Tuesday, September 17, 2013

iWeb File Extract and XML Iterators

Once upon a time, Apple offered iBlog. Then they switched to iWeb. Then they abandoned that market entirely.

That leaves some of us with content in iBlog as well as iWeb. Content we'd like to work with without doing extensive cutting and pasting. Or downloading from a web server. After all, the files are on our computer.

The iWeb files are essentially XML, making them relatively easy to work with. We can reduce the huge, and hugely complex iWeb XML to a simple iterator and use a simple for statement to extract the content.

[Historical note. I wrote a Python script to convert iBlog to RST. It worked reasonably well, all things considered. This is not the first time I've tried to preserve old content from obsolete tools. Sigh.]
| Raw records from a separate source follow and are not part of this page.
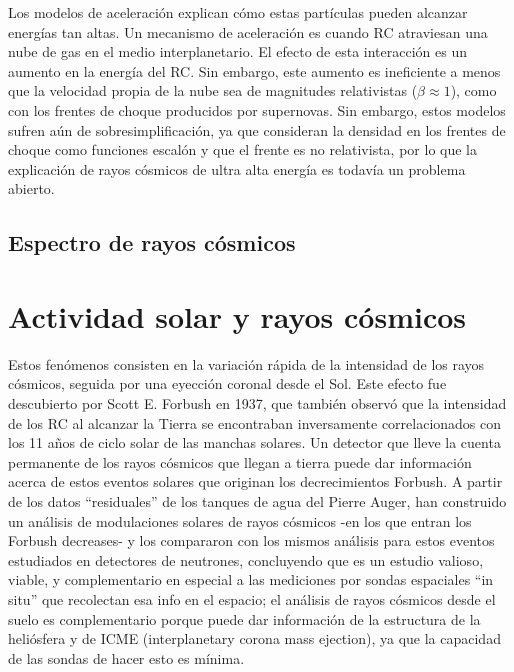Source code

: \documentclass{book}
\begin{document}
Los modelos de aceleraci\'on explican c\'omo estas part\'iculas pueden alcanzar energ\'ias tan altas. Un mecanismo de aceleraci\'on es cuando RC atraviesan una nube de gas en el medio interplanetario. El efecto de esta interacci\'on es un aumento en la energ\'ia del RC. Sin embargo, este aumento es ineficiente a menos que la velocidad propia de la nube sea de magnitudes relativistas ($\beta\approx1$), como con los frentes de choque producidos por supernovas. Sin embargo, estos modelos sufren a\'un de sobresimplificaci\'on, ya que consideran la densidad en los frentes de choque como funciones escal\'on y que el frente es no relativista, por lo que la explicaci\'on de rayos c\'osmicos de ultra alta energ\'ia es todav\'ia un problema abierto. \citep{ASOREY}

\subsection{Espectro de rayos c\'osmicos}

\section{Actividad solar y rayos c\'osmicos}

Estos fen\'omenos consisten en la variaci\'on r\'apida de la intensidad de los rayos c\'osmicos, seguida por una eyecci\'on coronal desde el Sol. Este efecto fue descubierto por Scott E. Forbush en 1937, que tambi\'en observ\'o que la intensidad de los RC al alcanzar la Tierra se encontraban inversamente correlacionados con los 11 a\~nos de ciclo solar de las manchas solares. Un detector que lleve la cuenta permanente de los rayos c\'osmicos que llegan a tierra puede dar informaci\'on acerca de estos eventos solares que originan los decrecimientos Forbush. A partir de los datos “residuales” de los tanques de agua del Pierre Auger, han construido un an\'alisis de modulaciones solares de rayos c\'osmicos -en los que entran los Forbush decreases- y los compararon con los mismos an\'alisis para estos eventos estudiados en detectores de neutrones, concluyendo que es un estudio valioso, viable, y complementario en especial a las mediciones por sondas espaciales “in situ” que recolectan esa info en el espacio; el an\'alisis de rayos c\'osmicos desde el suelo es complementario porque puede dar informaci\'on de la estructura de la heli\'osfera y de ICME (interplanetary corona mass ejection), ya que la capacidad de las sondas de hacer esto es m\'inima. \citep{VILLASENOR}
\end{document}
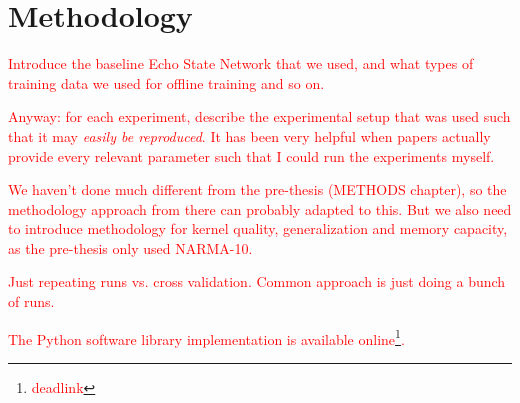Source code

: \chapter{Methodology}

\textcolor{red}{
  Introduce the baseline Echo State Network that we used, and what types of
training data we used for offline training and so on.
}

\textcolor{red}{
  Anyway: for each experiment, describe the experimental setup that was used
such that it may \textit{easily be reproduced}. It has been very helpful when
papers actually provide every relevant parameter such that I could run the
experiments myself.
}

\textcolor{red}{
  We haven't done much different from the pre-thesis (METHODS chapter), so the
methodology approach from there can probably adapted to this. But we also need
to introduce methodology for kernel quality, generalization and memory capacity,
as the pre-thesis only used NARMA-10.
}

\textcolor{red}{
  Just repeating runs vs. cross validation. Common approach is just doing a
bunch of runs.
}

\textcolor{red}{
  The Python software library implementation is available
online\footnote{\textcolor{red}{deadlink}}.
}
Some tools (like SandVox) have a "extract iWeb content" mode. But that's not what we want. We don't want to convert from iWeb to another blog. We want to convert from iWeb to CVS or some other more useful format so we can do some interesting processing, not simple web presentation.
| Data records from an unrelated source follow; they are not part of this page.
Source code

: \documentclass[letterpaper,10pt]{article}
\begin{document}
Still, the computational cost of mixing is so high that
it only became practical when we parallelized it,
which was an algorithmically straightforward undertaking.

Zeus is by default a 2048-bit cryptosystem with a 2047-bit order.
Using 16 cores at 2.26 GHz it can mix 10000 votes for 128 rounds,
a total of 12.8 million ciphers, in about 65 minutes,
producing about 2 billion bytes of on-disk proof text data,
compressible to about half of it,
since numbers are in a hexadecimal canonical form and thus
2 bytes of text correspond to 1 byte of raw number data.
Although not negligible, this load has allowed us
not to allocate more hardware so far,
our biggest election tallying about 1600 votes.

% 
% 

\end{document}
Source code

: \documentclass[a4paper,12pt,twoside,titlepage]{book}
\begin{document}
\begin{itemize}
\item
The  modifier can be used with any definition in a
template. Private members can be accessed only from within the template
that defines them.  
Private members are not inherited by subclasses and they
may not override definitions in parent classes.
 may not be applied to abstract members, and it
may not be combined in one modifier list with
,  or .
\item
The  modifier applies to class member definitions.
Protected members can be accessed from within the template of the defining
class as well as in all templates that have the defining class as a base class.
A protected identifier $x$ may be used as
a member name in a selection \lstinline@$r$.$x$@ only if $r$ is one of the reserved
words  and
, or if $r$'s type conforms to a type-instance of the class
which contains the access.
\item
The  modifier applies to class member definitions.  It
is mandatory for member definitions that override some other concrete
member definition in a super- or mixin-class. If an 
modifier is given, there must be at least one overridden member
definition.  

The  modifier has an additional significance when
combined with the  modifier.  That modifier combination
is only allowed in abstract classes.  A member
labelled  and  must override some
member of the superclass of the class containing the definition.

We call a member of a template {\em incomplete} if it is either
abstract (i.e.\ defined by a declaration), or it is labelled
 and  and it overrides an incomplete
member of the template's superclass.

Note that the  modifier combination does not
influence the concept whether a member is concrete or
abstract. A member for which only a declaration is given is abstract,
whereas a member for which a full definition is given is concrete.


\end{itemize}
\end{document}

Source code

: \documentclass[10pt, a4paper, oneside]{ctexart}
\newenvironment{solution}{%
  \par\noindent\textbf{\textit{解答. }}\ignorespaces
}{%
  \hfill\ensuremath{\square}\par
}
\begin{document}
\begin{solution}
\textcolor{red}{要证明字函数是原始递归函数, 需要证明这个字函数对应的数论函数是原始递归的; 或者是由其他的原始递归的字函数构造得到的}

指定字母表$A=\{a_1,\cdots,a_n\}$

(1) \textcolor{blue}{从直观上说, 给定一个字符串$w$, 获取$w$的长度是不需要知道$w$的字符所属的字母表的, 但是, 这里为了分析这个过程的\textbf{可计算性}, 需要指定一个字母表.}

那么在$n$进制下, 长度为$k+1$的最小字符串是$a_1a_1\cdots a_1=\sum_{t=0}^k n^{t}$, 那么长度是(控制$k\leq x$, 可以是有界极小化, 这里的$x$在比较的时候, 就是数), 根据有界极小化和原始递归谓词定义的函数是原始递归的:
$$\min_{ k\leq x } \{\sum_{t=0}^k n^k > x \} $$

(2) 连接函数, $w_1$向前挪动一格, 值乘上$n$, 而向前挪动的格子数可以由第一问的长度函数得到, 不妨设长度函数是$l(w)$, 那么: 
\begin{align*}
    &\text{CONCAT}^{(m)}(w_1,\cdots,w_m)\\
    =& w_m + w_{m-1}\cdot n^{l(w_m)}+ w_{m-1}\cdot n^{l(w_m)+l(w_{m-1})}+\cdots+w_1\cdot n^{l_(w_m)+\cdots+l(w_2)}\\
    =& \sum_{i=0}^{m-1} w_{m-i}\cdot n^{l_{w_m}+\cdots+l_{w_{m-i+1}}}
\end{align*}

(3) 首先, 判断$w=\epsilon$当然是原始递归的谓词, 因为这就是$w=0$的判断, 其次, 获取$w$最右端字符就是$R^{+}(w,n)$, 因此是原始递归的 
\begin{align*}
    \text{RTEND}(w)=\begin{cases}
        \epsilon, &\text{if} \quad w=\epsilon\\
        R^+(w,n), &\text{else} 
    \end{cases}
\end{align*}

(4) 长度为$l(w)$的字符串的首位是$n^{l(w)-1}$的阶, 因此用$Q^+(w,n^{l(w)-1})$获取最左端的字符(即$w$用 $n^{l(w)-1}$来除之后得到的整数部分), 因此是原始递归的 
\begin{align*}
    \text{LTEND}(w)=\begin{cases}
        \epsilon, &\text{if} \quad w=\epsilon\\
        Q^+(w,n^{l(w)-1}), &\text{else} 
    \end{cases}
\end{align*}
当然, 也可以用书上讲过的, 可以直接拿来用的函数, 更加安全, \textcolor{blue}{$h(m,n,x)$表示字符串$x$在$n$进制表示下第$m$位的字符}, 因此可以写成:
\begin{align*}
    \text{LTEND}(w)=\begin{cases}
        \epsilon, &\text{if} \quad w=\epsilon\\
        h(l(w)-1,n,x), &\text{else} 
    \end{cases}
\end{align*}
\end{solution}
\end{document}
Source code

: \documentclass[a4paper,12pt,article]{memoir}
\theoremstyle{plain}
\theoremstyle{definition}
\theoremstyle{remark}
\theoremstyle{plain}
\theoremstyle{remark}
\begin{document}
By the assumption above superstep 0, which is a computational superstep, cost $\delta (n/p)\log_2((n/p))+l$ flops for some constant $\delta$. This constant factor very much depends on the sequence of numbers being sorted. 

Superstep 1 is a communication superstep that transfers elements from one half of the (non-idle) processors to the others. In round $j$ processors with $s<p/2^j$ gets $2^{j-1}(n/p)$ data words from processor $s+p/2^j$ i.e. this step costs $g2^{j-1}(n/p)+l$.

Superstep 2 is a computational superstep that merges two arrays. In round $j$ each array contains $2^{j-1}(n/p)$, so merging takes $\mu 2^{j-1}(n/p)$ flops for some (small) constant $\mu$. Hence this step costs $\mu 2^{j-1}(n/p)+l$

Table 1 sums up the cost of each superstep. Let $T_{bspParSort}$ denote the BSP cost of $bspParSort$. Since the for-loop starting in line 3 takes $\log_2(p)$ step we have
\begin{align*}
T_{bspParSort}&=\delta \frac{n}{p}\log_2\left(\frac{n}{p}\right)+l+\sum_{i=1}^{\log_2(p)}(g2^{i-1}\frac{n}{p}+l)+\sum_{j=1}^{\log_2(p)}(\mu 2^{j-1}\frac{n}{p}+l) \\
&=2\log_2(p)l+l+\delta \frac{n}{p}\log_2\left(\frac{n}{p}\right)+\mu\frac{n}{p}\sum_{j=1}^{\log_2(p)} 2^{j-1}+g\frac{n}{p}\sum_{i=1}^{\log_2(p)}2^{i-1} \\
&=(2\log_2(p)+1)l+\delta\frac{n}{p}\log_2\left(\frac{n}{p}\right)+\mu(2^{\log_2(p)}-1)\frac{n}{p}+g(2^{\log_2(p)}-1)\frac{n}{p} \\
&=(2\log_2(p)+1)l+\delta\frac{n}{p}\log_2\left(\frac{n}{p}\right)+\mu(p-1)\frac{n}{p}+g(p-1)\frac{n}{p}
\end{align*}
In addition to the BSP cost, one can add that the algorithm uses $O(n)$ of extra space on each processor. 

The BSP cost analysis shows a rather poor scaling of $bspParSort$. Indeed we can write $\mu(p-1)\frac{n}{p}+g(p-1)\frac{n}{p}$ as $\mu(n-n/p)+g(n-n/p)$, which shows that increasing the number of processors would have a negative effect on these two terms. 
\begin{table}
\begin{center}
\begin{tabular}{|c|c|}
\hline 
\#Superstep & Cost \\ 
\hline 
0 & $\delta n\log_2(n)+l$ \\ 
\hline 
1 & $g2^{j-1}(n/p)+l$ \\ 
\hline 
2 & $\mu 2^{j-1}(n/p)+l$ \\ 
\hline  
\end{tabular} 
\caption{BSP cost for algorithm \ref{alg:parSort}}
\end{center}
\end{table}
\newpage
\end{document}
This is a note on how to read iWeb files to get at the content. And further, how to get at XML content in the form of a simple iterator.

Opening The Package

Here's how to overview the package.

    path_full= os.path.expanduser(path+".sites2")
    for filename in os.listdir(path_full):
        name, ext = os.path.splitext( filename )
        if ext.lower() in ( ".jpg", ".png", ".mov", ".m4v", ".tiff", ".gif", ".m4a", ".mpg", ".pdf" ): continue
        print( filename )

This will reveal the files; we only really care about the "index.xml.gz" file since that has the bulk of the content.

    with closing( gzip.GzipFile( os.path.join(path_full,"index.xml.gz") ) ) as index:
        index_doc= xml.parse( index )
        index_root= index_doc.getroot()

This gets us the XML version of the blog.

Finding the Pages

We can use the following to thread through the XML. We're looking for a particular "Domain", a "Site" and a particular blog page within that site. The rest of the blog is mostly text. This portion of the blog is more structured.

For some reason, the domain is "Untitled". The site is "Cruising", and the blog page is "Travel 2012-2013". We insert these target names into XPath search strings to locate the relevant content.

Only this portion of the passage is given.